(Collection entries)
————————

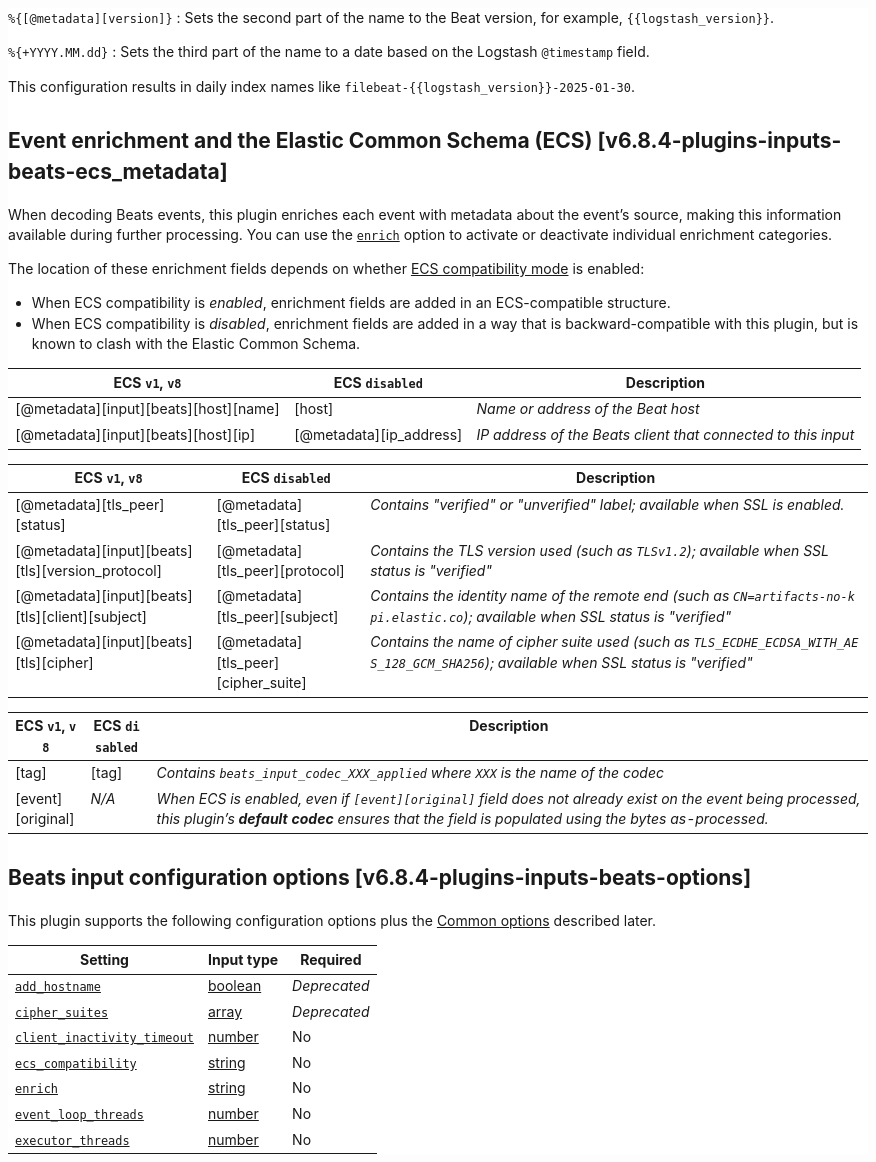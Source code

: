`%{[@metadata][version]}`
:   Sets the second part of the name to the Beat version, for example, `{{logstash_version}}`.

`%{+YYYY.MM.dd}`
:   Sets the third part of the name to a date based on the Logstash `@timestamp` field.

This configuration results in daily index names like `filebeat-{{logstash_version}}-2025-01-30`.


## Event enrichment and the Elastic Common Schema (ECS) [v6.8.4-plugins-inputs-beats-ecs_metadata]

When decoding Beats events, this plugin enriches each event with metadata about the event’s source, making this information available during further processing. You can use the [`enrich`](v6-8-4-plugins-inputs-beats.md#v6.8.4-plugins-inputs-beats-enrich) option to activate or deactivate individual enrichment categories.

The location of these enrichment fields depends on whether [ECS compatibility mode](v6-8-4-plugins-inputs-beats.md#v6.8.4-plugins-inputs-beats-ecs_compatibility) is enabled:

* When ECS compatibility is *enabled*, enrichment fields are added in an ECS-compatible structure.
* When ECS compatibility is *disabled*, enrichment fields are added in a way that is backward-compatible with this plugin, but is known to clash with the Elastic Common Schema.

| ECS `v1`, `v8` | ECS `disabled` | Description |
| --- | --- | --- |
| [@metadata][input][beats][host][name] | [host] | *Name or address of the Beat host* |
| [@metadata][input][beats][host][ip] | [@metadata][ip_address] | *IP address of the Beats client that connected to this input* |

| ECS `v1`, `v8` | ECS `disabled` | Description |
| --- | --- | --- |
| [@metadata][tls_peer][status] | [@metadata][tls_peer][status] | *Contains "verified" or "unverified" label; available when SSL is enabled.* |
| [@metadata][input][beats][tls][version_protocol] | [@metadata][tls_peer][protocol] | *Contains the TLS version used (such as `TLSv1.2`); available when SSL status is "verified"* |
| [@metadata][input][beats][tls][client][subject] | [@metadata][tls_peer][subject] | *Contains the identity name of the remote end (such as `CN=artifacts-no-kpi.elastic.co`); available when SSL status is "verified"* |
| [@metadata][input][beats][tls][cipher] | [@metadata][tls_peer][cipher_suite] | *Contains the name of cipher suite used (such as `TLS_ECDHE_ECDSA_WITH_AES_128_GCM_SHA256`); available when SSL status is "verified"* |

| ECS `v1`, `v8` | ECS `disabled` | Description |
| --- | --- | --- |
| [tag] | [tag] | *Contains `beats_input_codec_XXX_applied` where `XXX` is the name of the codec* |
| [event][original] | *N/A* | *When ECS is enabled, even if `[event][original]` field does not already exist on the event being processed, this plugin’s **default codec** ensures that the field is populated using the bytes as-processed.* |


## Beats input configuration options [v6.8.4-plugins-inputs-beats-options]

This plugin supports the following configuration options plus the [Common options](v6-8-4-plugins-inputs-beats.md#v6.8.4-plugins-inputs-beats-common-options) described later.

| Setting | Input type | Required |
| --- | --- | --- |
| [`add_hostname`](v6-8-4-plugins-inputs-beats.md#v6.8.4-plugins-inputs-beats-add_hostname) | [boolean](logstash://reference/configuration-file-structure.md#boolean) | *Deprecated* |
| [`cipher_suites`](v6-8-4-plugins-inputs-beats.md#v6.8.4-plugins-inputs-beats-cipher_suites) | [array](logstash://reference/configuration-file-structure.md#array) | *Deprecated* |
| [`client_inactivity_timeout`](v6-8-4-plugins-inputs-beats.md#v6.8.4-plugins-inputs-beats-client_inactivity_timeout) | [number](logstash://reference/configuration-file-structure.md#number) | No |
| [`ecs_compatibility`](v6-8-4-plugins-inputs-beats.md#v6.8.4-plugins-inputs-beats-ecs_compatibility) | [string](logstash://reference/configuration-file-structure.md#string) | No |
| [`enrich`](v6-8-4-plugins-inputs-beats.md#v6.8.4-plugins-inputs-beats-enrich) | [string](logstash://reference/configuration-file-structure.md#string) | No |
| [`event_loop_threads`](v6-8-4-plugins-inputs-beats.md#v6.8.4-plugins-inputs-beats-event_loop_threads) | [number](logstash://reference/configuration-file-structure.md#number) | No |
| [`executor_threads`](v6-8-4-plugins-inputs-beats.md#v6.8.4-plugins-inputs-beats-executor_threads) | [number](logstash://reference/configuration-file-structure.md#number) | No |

————————

▸ **The task**: Write out exactly the lines above from the line with "this input* |" through the line with "bytes as-processed.* |", both of them included, and leave out all other lines.

▸ **Answer for this exercise**:
| [@metadata][input][beats][host][ip] | [@metadata][ip_address] | *IP address of the Beats client that connected to this input* |

| ECS `v1`, `v8` | ECS `disabled` | Description |
| --- | --- | --- |
| [@metadata][tls_peer][status] | [@metadata][tls_peer][status] | *Contains "verified" or "unverified" label; available when SSL is enabled.* |
| [@metadata][input][beats][tls][version_protocol] | [@metadata][tls_peer][protocol] | *Contains the TLS version used (such as `TLSv1.2`); available when SSL status is "verified"* |
| [@metadata][input][beats][tls][client][subject] | [@metadata][tls_peer][subject] | *Contains the identity name of the remote end (such as `CN=artifacts-no-kpi.elastic.co`); available when SSL status is "verified"* |
| [@metadata][input][beats][tls][cipher] | [@metadata][tls_peer][cipher_suite] | *Contains the name of cipher suite used (such as `TLS_ECDHE_ECDSA_WITH_AES_128_GCM_SHA256`); available when SSL status is "verified"* |

| ECS `v1`, `v8` | ECS `disabled` | Description |
| --- | --- | --- |
| [tag] | [tag] | *Contains `beats_input_codec_XXX_applied` where `XXX` is the name of the codec* |
| [event][original] | *N/A* | *When ECS is enabled, even if `[event][original]` field does not already exist on the event being processed, this plugin’s **default codec** ensures that the field is populated using the bytes as-processed.* |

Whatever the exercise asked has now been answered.